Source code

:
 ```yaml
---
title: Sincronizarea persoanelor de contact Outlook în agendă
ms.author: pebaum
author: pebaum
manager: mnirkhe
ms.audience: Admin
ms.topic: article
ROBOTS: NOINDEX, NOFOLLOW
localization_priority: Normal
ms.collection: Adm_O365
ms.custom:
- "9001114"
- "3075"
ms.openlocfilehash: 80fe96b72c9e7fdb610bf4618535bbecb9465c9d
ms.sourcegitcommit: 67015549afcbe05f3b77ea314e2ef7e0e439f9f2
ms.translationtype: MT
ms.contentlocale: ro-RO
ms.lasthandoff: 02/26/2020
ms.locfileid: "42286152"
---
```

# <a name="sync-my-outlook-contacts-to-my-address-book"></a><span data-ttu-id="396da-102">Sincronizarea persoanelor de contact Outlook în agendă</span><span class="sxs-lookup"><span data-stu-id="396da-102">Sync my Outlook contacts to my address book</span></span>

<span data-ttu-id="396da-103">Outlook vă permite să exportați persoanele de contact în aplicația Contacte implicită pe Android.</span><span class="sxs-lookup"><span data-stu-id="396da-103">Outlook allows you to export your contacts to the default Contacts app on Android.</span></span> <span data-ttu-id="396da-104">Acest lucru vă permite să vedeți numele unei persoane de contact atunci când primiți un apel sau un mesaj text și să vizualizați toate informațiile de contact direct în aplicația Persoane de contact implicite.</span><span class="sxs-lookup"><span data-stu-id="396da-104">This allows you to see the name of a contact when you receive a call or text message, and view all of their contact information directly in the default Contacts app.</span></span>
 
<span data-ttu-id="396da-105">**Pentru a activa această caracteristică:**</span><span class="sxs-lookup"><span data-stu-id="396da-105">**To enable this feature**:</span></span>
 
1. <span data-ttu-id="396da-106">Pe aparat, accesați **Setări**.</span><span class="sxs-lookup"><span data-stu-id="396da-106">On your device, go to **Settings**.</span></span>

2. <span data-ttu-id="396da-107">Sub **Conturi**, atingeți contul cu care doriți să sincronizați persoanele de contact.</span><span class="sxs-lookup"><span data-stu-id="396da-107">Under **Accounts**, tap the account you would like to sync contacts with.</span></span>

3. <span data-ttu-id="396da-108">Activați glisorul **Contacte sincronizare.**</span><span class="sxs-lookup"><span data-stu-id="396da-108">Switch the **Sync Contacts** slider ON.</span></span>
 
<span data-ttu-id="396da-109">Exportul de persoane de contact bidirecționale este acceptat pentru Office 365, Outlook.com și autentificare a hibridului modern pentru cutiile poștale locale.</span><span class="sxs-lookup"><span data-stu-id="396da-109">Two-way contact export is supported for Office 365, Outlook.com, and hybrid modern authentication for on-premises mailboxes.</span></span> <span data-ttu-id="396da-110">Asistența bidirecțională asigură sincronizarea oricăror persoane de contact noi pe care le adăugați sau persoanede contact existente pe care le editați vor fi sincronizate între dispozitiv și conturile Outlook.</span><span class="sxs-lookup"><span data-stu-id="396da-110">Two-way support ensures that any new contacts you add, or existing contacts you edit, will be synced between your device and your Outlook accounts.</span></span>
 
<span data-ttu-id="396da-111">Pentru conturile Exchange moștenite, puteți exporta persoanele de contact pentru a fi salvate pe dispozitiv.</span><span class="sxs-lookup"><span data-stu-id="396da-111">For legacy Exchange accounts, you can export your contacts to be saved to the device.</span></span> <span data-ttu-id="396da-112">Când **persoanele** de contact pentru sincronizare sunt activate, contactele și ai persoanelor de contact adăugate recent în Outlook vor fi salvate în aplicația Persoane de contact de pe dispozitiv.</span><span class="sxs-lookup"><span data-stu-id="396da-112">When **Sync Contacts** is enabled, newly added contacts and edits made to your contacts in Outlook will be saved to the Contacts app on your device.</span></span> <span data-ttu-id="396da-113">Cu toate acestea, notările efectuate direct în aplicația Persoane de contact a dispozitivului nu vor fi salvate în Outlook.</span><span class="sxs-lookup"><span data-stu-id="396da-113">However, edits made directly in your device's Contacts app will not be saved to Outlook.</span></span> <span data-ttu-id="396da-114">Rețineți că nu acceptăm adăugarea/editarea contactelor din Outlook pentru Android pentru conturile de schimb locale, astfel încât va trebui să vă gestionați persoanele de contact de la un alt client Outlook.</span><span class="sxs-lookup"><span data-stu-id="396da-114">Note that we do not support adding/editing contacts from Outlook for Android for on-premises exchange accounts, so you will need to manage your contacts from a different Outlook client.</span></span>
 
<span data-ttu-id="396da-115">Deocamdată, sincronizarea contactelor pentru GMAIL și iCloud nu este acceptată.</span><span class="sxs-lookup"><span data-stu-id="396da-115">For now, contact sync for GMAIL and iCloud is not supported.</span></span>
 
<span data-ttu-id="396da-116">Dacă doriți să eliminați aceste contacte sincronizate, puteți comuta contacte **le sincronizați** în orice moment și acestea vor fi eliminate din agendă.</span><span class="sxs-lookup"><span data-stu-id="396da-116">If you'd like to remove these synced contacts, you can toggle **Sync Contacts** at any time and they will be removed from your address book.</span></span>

WHAT TO WORK ON:
Since only a number is wanted, please say how many lines in the data include the word "contactelor".

PROBLEM SOLUTION:
2